Lipari ist eine italienische Insel, Gemeinde und der Hauptort der Gemeinde in der Autonomen Region Sizilien.

Die Insel gehört mit ihren Nachbarinseln Stromboli, Salina, Vulcano, Panarea, Filicudi und Alicudi zur Inselgruppe der Äolischen oder Liparischen Inseln (italienisch: Isole Eolie oder Isole Lipari) im Tyrrhenischen Meer. Die Insel liegt in der Metropolitanstadt Messina.

Gemeinde[Bearbeiten | Quelltext bearbeiten]

Blick vom Monte Guardia auf Lipari (2014)
Blick auf Canneto (2023)
Blick vom Monte Pilato Richtung Süden; im Hintergrund Insel Vulcano (2023)

Die Gemeinde umfasst ein Gebiet von 88,61 km² und hat 12.508 Einwohner (Stand 31. Dezember 2022), von denen 5000 im gleichnamigen Hauptort Lipari leben. Zu der Gemeinde gehören auch die Ortsteile Alicudi, Filicudi, Panarea, Stromboli und Vulcano auf den gleichnamigen Inseln.

Die nächstgelegenen Gemeinden sind Santa Marina Salina, Leni und Malfa, sie liegen alle auf der Insel Salina.

Geologie[Bearbeiten | Quelltext bearbeiten]

Bimsabbau bei Acquacalda

Die Insel Lipari ist vulkanischen Ursprungs. Die Entstehung erfolgte in mehreren Phasen, wobei sowohl die Eruptionszentren als auch das eruptierte Material sehr verschieden waren. Während der Süden der Insel zusammen mit der benachbarten Insel Vulcano entstanden ist und Lavadome aufweist (z. B. Monte Guardia), ist der Westen und Osten durch strombolianische Eruptionen entstanden, in der Mitte befinden sich die Stratovulkane Monte Chirica (höchste Erhebung der Insel, 602 m) und Monte S. Angelo, und im Nordosten gibt es die bis zu 300 m dicken Bimsablagerungen und zwei Obsidianströme des Monte Pilato (476 m).

Der Obsidian wurde schon seit der Jungsteinzeit abgebaut; Funde aus dieser Zeit gibt es im ganzen westlichen Mittelmeerraum. Die weißen Bimsablagerungen wurden bis 2007 abgebaut.

Geschichte[Bearbeiten | Quelltext bearbeiten]

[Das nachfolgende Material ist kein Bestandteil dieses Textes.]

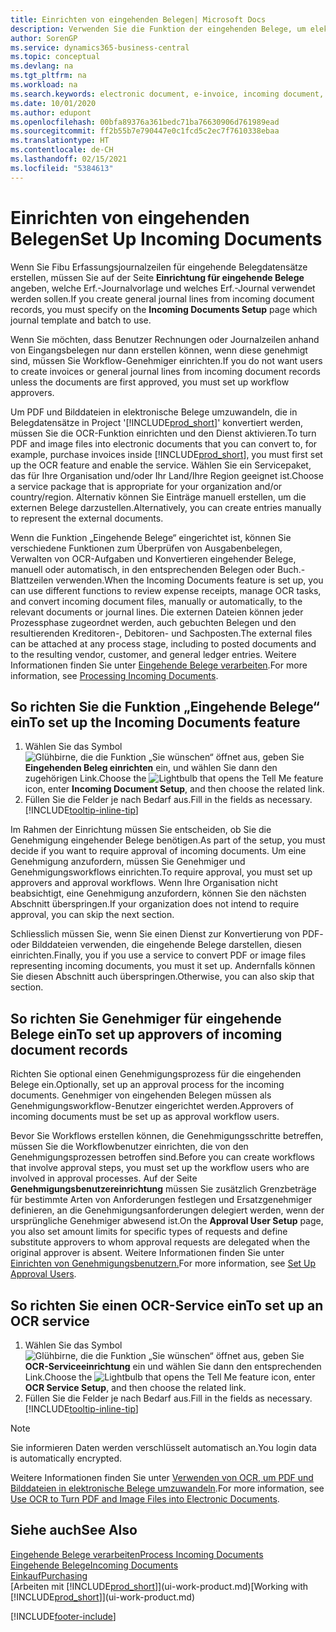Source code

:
 ```yaml
---
title: Einrichten von eingehenden Belegen| Microsoft Docs
description: Verwenden Sie die Funktion der eingehenden Belege, um elektronische Belege zu erstellen, verwalten Sie OCRaufgaben, importieren Sie Rechnungen und wandeln Sie Bilddateien um.
author: SorenGP
ms.service: dynamics365-business-central
ms.topic: conceptual
ms.devlang: na
ms.tgt_pltfrm: na
ms.workload: na
ms.search.keywords: electronic document, e-invoice, incoming document, OCR, ecommerce, document exchange, import invoice
ms.date: 10/01/2020
ms.author: edupont
ms.openlocfilehash: 00bfa89376a361bedc71ba76630906d761989ead
ms.sourcegitcommit: ff2b55b7e790447e0c1fcd5c2ec7f7610338ebaa
ms.translationtype: HT
ms.contentlocale: de-CH
ms.lasthandoff: 02/15/2021
ms.locfileid: "5384613"
---
```

# <a name="set-up-incoming-documents"></a><span data-ttu-id="7f3e4-103">Einrichten von eingehenden Belegen</span><span class="sxs-lookup"><span data-stu-id="7f3e4-103">Set Up Incoming Documents</span></span>

<span data-ttu-id="7f3e4-104">Wenn Sie Fibu Erfassungsjournalzeilen für eingehende Belegdatensätze erstellen, müssen Sie auf der Seite **Einrichtung für eingehende Belege** angeben, welche Erf.-Journalvorlage und welches Erf.-Journal verwendet werden sollen.</span><span class="sxs-lookup"><span data-stu-id="7f3e4-104">If you create general journal lines from incoming document records, you must specify on the **Incoming Documents Setup** page which journal template and batch to use.</span></span>

<span data-ttu-id="7f3e4-105">Wenn Sie möchten, dass Benutzer Rechnungen oder Journalzeilen anhand von Eingangsbelegen nur dann erstellen können, wenn diese genehmigt sind, müssen Sie Workflow-Genehmiger einrichten.</span><span class="sxs-lookup"><span data-stu-id="7f3e4-105">If you do not want users to create invoices or general journal lines from incoming document records unless the documents are first approved, you must set up workflow approvers.</span></span>

<span data-ttu-id="7f3e4-106">Um PDF und Bilddateien in elektronische Belege umzuwandeln, die in Belegdatensätze in Project '[!INCLUDE[prod_short](includes/prod_short.md)]' konvertiert werden, müssen Sie die OCR-Funktion einrichten und den Dienst aktivieren.</span><span class="sxs-lookup"><span data-stu-id="7f3e4-106">To turn PDF and image files into electronic documents that you can convert to, for example, purchase invoices inside [!INCLUDE[prod_short](includes/prod_short.md)], you must first set up the OCR feature and enable the service.</span></span> <span data-ttu-id="7f3e4-107">Wählen Sie ein Servicepaket, das für Ihre Organisation und/oder Ihr Land/Ihre Region geeignet ist.</span><span class="sxs-lookup"><span data-stu-id="7f3e4-107">Choose a service package that is appropriate for your organization and/or country/region.</span></span> <span data-ttu-id="7f3e4-108">Alternativ können Sie Einträge manuell erstellen, um die externen Belege darzustellen.</span><span class="sxs-lookup"><span data-stu-id="7f3e4-108">Alternatively, you can create entries manually to represent the external documents.</span></span>  

<span data-ttu-id="7f3e4-109">Wenn die Funktion „Eingehende Belege“ eingerichtet ist, können Sie verschiedene Funktionen zum Überprüfen von Ausgabenbelegen, Verwalten von OCR-Aufgaben und Konvertieren eingehender Belege, manuell oder automatisch, in den entsprechenden Belegen oder Buch.-Blattzeilen verwenden.</span><span class="sxs-lookup"><span data-stu-id="7f3e4-109">When the Incoming Documents feature is set up, you can use different functions to review expense receipts, manage OCR tasks, and convert incoming document files, manually or automatically, to the relevant documents or journal lines.</span></span> <span data-ttu-id="7f3e4-110">Die externen Dateien können jeder Prozessphase zugeordnet werden, auch gebuchten Belegen und den resultierenden Kreditoren-, Debitoren- und Sachposten.</span><span class="sxs-lookup"><span data-stu-id="7f3e4-110">The external files can be attached at any process stage, including to posted documents and to the resulting vendor, customer, and general ledger entries.</span></span> <span data-ttu-id="7f3e4-111">Weitere Informationen finden Sie unter [Eingehende Belege verarbeiten](across-process-income-documents.md).</span><span class="sxs-lookup"><span data-stu-id="7f3e4-111">For more information, see [Processing Incoming Documents](across-process-income-documents.md).</span></span>

## <a name="to-set-up-the-incoming-documents-feature"></a><span data-ttu-id="7f3e4-112">So richten Sie die Funktion „Eingehende Belege“ ein</span><span class="sxs-lookup"><span data-stu-id="7f3e4-112">To set up the Incoming Documents feature</span></span>

1. <span data-ttu-id="7f3e4-113">Wählen Sie das Symbol ![Glühbirne, die die Funktion „Sie wünschen“ öffnet](media/ui-search/search_small.png "Tell Me-Funktion") aus, geben Sie **Eingehenden Beleg einrichten** ein, und wählen Sie dann den zugehörigen Link.</span><span class="sxs-lookup"><span data-stu-id="7f3e4-113">Choose the ![Lightbulb that opens the Tell Me feature](media/ui-search/search_small.png "Tell me what you want to do") icon, enter **Incoming Document Setup**, and then choose the related link.</span></span>
2. <span data-ttu-id="7f3e4-114">Füllen Sie die Felder je nach Bedarf aus.</span><span class="sxs-lookup"><span data-stu-id="7f3e4-114">Fill in the fields as necessary.</span></span> [!INCLUDE[tooltip-inline-tip](includes/tooltip-inline-tip_md.md)]

<span data-ttu-id="7f3e4-115">Im Rahmen der Einrichtung müssen Sie entscheiden, ob Sie die Genehmigung eingehender Belege benötigen.</span><span class="sxs-lookup"><span data-stu-id="7f3e4-115">As part of the setup, you must decide if you want to require approval of incoming documents.</span></span> <span data-ttu-id="7f3e4-116">Um eine Genehmigung anzufordern, müssen Sie Genehmiger und Genehmigungsworkflows einrichten.</span><span class="sxs-lookup"><span data-stu-id="7f3e4-116">To require approval, you must set up approvers and approval workflows.</span></span> <span data-ttu-id="7f3e4-117">Wenn Ihre Organisation nicht beabsichtigt, eine Genehmigung anzufordern, können Sie den nächsten Abschnitt überspringen.</span><span class="sxs-lookup"><span data-stu-id="7f3e4-117">If your organization does not intend to require approval, you can skip the next section.</span></span>  

<span data-ttu-id="7f3e4-118">Schliesslich müssen Sie, wenn Sie einen Dienst zur Konvertierung von PDF- oder Bilddateien verwenden, die eingehende Belege darstellen, diesen einrichten.</span><span class="sxs-lookup"><span data-stu-id="7f3e4-118">Finally, you if you use a service to convert PDF or image files representing incoming documents, you must it set up.</span></span> <span data-ttu-id="7f3e4-119">Andernfalls können Sie diesen Abschnitt auch überspringen.</span><span class="sxs-lookup"><span data-stu-id="7f3e4-119">Otherwise, you can also skip that section.</span></span>  

## <a name="to-set-up-approvers-of-incoming-document-records"></a><span data-ttu-id="7f3e4-120">So richten Sie Genehmiger für eingehende Belege ein</span><span class="sxs-lookup"><span data-stu-id="7f3e4-120">To set up approvers of incoming document records</span></span>

<span data-ttu-id="7f3e4-121">Richten Sie optional einen Genehmigungsprozess für die eingehenden Belege ein.</span><span class="sxs-lookup"><span data-stu-id="7f3e4-121">Optionally, set up an approval process for the incoming documents.</span></span> <span data-ttu-id="7f3e4-122">Genehmiger von eingehenden Belegen müssen als Genehmigungsworkflow-Benutzer eingerichtet werden.</span><span class="sxs-lookup"><span data-stu-id="7f3e4-122">Approvers of incoming documents must be set up as approval workflow users.</span></span>

<span data-ttu-id="7f3e4-123">Bevor Sie Workflows erstellen können, die Genehmigungsschritte betreffen, müssen Sie die Workflowbenutzer einrichten, die von den Genehmigungsprozessen betroffen sind.</span><span class="sxs-lookup"><span data-stu-id="7f3e4-123">Before you can create workflows that involve approval steps, you must set up the workflow users who are involved in approval processes.</span></span> <span data-ttu-id="7f3e4-124">Auf der Seite **Genehmigungsbenutzereinrichtung** müssen Sie zusätzlich Grenzbeträge für bestimmte Arten von Anforderungen festlegen und Ersatzgenehmiger definieren, an die Genehmigungsanforderungen delegiert werden, wenn der ursprüngliche Genehmiger abwesend ist.</span><span class="sxs-lookup"><span data-stu-id="7f3e4-124">On the **Approval User Setup** page, you also set amount limits for specific types of requests and define substitute approvers to whom approval requests are delegated when the original approver is absent.</span></span> <span data-ttu-id="7f3e4-125">Weitere Informationen finden Sie unter [Einrichten von Genehmigungsbenutzern.](across-how-to-set-up-approval-users.md)</span><span class="sxs-lookup"><span data-stu-id="7f3e4-125">For more information, see [Set Up Approval Users](across-how-to-set-up-approval-users.md).</span></span>

## <a name="to-set-up-an-ocr-service"></a><span data-ttu-id="7f3e4-126">So richten Sie einen OCR-Service ein</span><span class="sxs-lookup"><span data-stu-id="7f3e4-126">To set up an OCR service</span></span>

1. <span data-ttu-id="7f3e4-127">Wählen Sie das Symbol ![Glühbirne, die die Funktion „Sie wünschen“ öffnet](media/ui-search/search_small.png "Tell Me-Funktion") aus, geben Sie **OCR-Serviceeinrichtung** ein und wählen Sie dann den entsprechenden Link.</span><span class="sxs-lookup"><span data-stu-id="7f3e4-127">Choose the ![Lightbulb that opens the Tell Me feature](media/ui-search/search_small.png "Tell me what you want to do") icon, enter **OCR Service Setup**, and then choose the related link.</span></span>
2. <span data-ttu-id="7f3e4-128">Füllen Sie die Felder je nach Bedarf aus.</span><span class="sxs-lookup"><span data-stu-id="7f3e4-128">Fill in the fields as necessary.</span></span> [!INCLUDE[tooltip-inline-tip](includes/tooltip-inline-tip_md.md)]

> [!NOTE]  
> <span data-ttu-id="7f3e4-129">Sie informieren Daten werden verschlüsselt automatisch an.</span><span class="sxs-lookup"><span data-stu-id="7f3e4-129">You login data is automatically encrypted.</span></span>

<span data-ttu-id="7f3e4-130">Weitere Informationen finden Sie unter [Verwenden von OCR, um PDF und Bilddateien in elektronische Belege umzuwandeln](across-how-use-ocr-pdf-images-files.md).</span><span class="sxs-lookup"><span data-stu-id="7f3e4-130">For more information, see [Use OCR to Turn PDF and Image Files into Electronic Documents](across-how-use-ocr-pdf-images-files.md).</span></span>  

## <a name="see-also"></a><span data-ttu-id="7f3e4-131">Siehe auch</span><span class="sxs-lookup"><span data-stu-id="7f3e4-131">See Also</span></span>

[<span data-ttu-id="7f3e4-132">Eingehende Belege verarbeiten</span><span class="sxs-lookup"><span data-stu-id="7f3e4-132">Process Incoming Documents</span></span>](across-process-income-documents.md)  
[<span data-ttu-id="7f3e4-133">Eingehende Belege</span><span class="sxs-lookup"><span data-stu-id="7f3e4-133">Incoming Documents</span></span>](across-income-documents.md)  
[<span data-ttu-id="7f3e4-134">Einkauf</span><span class="sxs-lookup"><span data-stu-id="7f3e4-134">Purchasing</span></span>](purchasing-manage-purchasing.md)  
<span data-ttu-id="7f3e4-135">[Arbeiten mit [!INCLUDE[prod_short](includes/prod_short.md)]](ui-work-product.md)</span><span class="sxs-lookup"><span data-stu-id="7f3e4-135">[Working with [!INCLUDE[prod_short](includes/prod_short.md)]](ui-work-product.md)</span></span>


[!INCLUDE[footer-include](includes/footer-banner.md)]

Eine Besiedlung der Insel lässt sich ab dem Mittelneolithikum (ca. 5500–5000 v. Chr.) nachweisen.[2] Die reichen Vorkommen an Obsidian und der Handel damit machten Lipari in der Jungsteinzeit zu einem wichtigen Wirtschaftszentrum. Bedeutung und Reichtum der Insel nahmen in der Kupfer- und zu Beginn der Bronzezeit deutlich ab, da einerseits Obsidianvorkommen auch auf der griechischen Insel Melos abgebaut wurden, andererseits zunehmend Metalle aufkamen.[3] Ab ca. 1700/1600 v Chr., noch während der Capo-Graziano-Kultur, spielte Lipari wieder eine bedeutendere Rolle als Handelsstation. Dies zeigen vor allem die Funde auf der sogenannten Akropolis von Lipari aus den Perioden der späten Capo-Graziano-Kultur (bis ca. 1430 v. Chr.) und der nachfolgenden Milazzese-Kultur (ca. 1430–1270 v. Chr.). Sie zeugen von Kontakten mit Händlern aus dem mykenischen Griechenland und teils auch Zyperns, die Lipari als Zwischenstation auf der Fahrt nach Mittelitalien anliefen. Auch zu Malta hatte Lipari Beziehungen.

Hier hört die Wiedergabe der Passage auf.